A Value Objects library with type validation for PHP.
Phypes is a fully extensible value objects library with commonly used types that allows for user input validation and data storage.
Phypes has 3 components:
- Types
- Validators
- Rules
A type is an immutable object created from user input and passed on to the services in the business layer to store/manipulate/use the data.
A validator checks the input of each type and throws an InvalidArgumentException
upon
validation failure along with the error message and code describing the error.
A validator is further assisted using "Rules". Rules are helper classes which do validation at an atomic level. Raw data with very simple specifications are processed and validated, for example: You might want to check if the length of a supplied string is more than your limit. A combination of rules define a validator.
A standard set of data types with validators have been provided in the library. For custom validation, user-defined validators can easily be supplied as an argument to the Type.
The recommended way to install Phypes is through composer:
composer require twodee/phypes
To get the latest version from github:
git clone git://github.com/2DSharp/phypes.git
Create entity classes requiring the types as dependencies:
User.php
class User
{
private $email;
private $password;
public function __construct(Email $email, Password $password) {
$this->email = $email;
$this->password = $password;
}
public function getEmail() {
return $this->email;
}
public function getPassword() {
//hash at this point maybe?
return $this->password;
}
}
Retrieve the data from the browser and store it in their correct types:
SignUpController.php
try {
// Get the user data
$email = new Email($_POST['email']);
$pass = new Password($_POST['password']);
// Create a new user account based on the data
$user = new User($email, $password);
// Update the user database
$userMapper = new UserMapper();
$userMapper->register($user);
} catch(\InvalidArgumentException $e) {
$this->displayError($e->getMessage());
}
If you do not like our validator implementations, you don't have to use them! You can plug in your own validators with custom rules, and Phypes will do the rest for you.
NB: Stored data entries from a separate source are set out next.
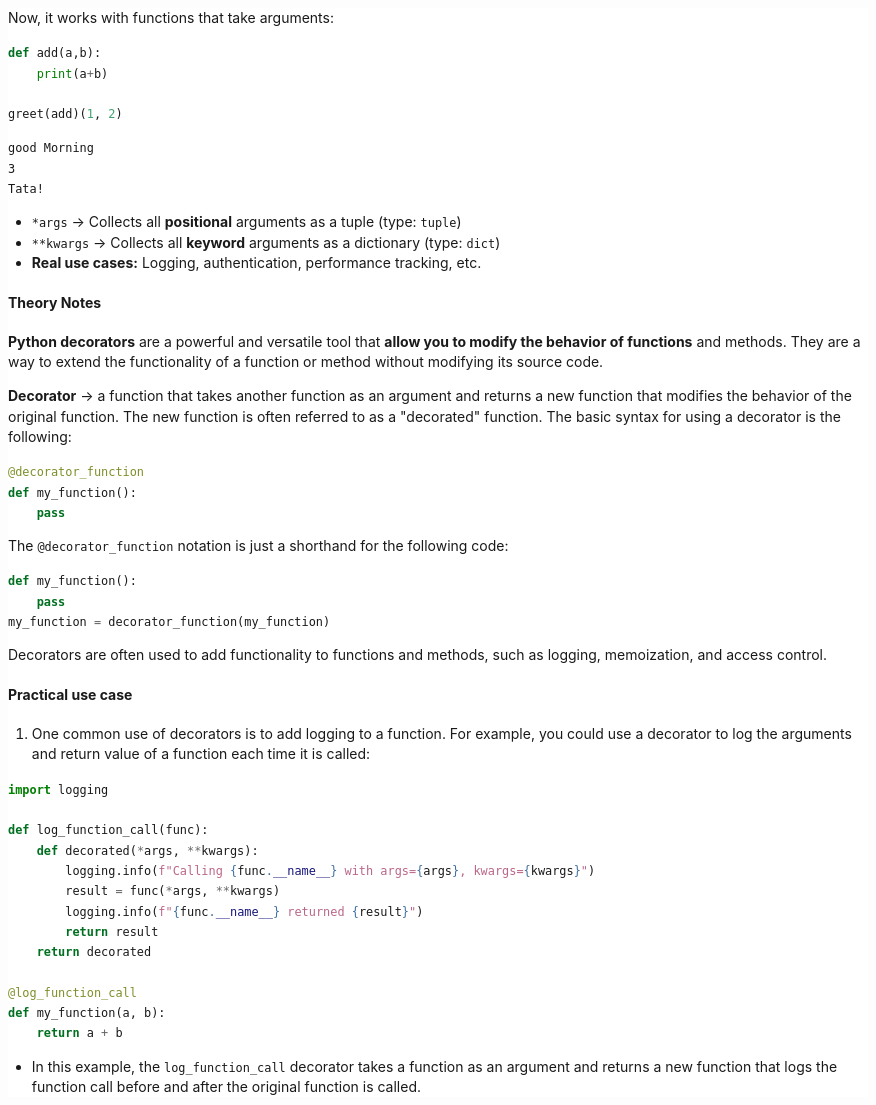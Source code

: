 Now, it works with functions that take arguments:
```python
def add(a,b):
	print(a+b)

greet(add)(1, 2)
```
```
good Morning
3
Tata!
```

- `*args` -> Collects all **positional** arguments as a tuple (type: `tuple`)
- `**kwargs` -> Collects all **keyword** arguments as a dictionary (type: `dict`)
- **Real use cases:** Logging, authentication, performance tracking, etc.
#### Theory Notes

**Python decorators** are a powerful and versatile tool that **allow you to modify the behavior of functions** and methods. They are a way to extend the functionality of a function or method without modifying its source code.

**Decorator** -> a function that takes another function as an argument and returns a new function that modifies the behavior of the original function. The new function is often referred to as a "decorated" function. The basic syntax for using a decorator is the following:

```python
@decorator_function
def my_function():
    pass
```

The `@decorator_function` notation is just a shorthand for the following code:
```python
def my_function():
    pass
my_function = decorator_function(my_function)
```

Decorators are often used to add functionality to functions and methods, such as logging, memoization, and access control.

#### Practical use case

1. One common use of decorators is to add logging to a function. For example, you could use a decorator to log the arguments and return value of a function each time it is called:

```python
import logging

def log_function_call(func):
    def decorated(*args, **kwargs):
        logging.info(f"Calling {func.__name__} with args={args}, kwargs={kwargs}")
        result = func(*args, **kwargs)
        logging.info(f"{func.__name__} returned {result}")
        return result
    return decorated

@log_function_call
def my_function(a, b):
    return a + b
```
- In this example, the `log_function_call` decorator takes a function as an argument and returns a new function that logs the function call before and after the original function is called.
With that said, you need to be extra careful to not inject an irrelevant validator to a type. A password validator to an email type would never make sense. It would in fact change the entire meaning of the email type.
As a rule of thumb, use the bundled types and validators as long as you don't really need to make a custom validator for a given type.
To inject a custom validator, implement the Validator
interface:
CustomPasswordValidator.php
<?php
declare(strict_types=1);
namespace Sample\Foo;
use Phypes\Validator\Validator;
use Phypes\Error\TypeError;
use Phypes\Error\TypeErrorCode;
use Phypes\Rule\String\MinimumLength;
use Phypes\Result;
class CustomPasswordValidator implements Validator
{
private function isLongEnough(string $password) : bool
{
return (new MinimumLength(8))->validate($password)->isValid();
}
public function validate($password, $options = []): Result\Result
{
if (!$this->isLongEnough($password)) {
$error = new TypeError(TypeErrorCode::PASSWORD_TOO_SMALL,
'The password is not at least 8 characters long');
return new Result\Failure($error);
}
return new Result\Success();
}
}
A validator and a rule always return a Result after validation.
You can find out if it has been successful or not using Result::isValid()
.
If the validation failed, you can grab the errors using Result::getErrors()
or Result::getFirstError()
.
And then simply switch in the custom validator in the type.
$pass = new Password($_POST['password'], new CustomPasswordValidator());
That's it. The password will be verified based on your validation rules.
Any new types can be created by simply implementing the Type
interface and adding a validator. A set of
standard validators have already been provided with the library which will suffice for a lot of use cases.
A list of error standard codes can be found in the TypeErrorCode
and RuleErrorCode
abstract classes. They can be used to determine the
kind of errors returned during the validation and the application can spit out custom validation errors without
having to rely on the generic error messages defined in the library.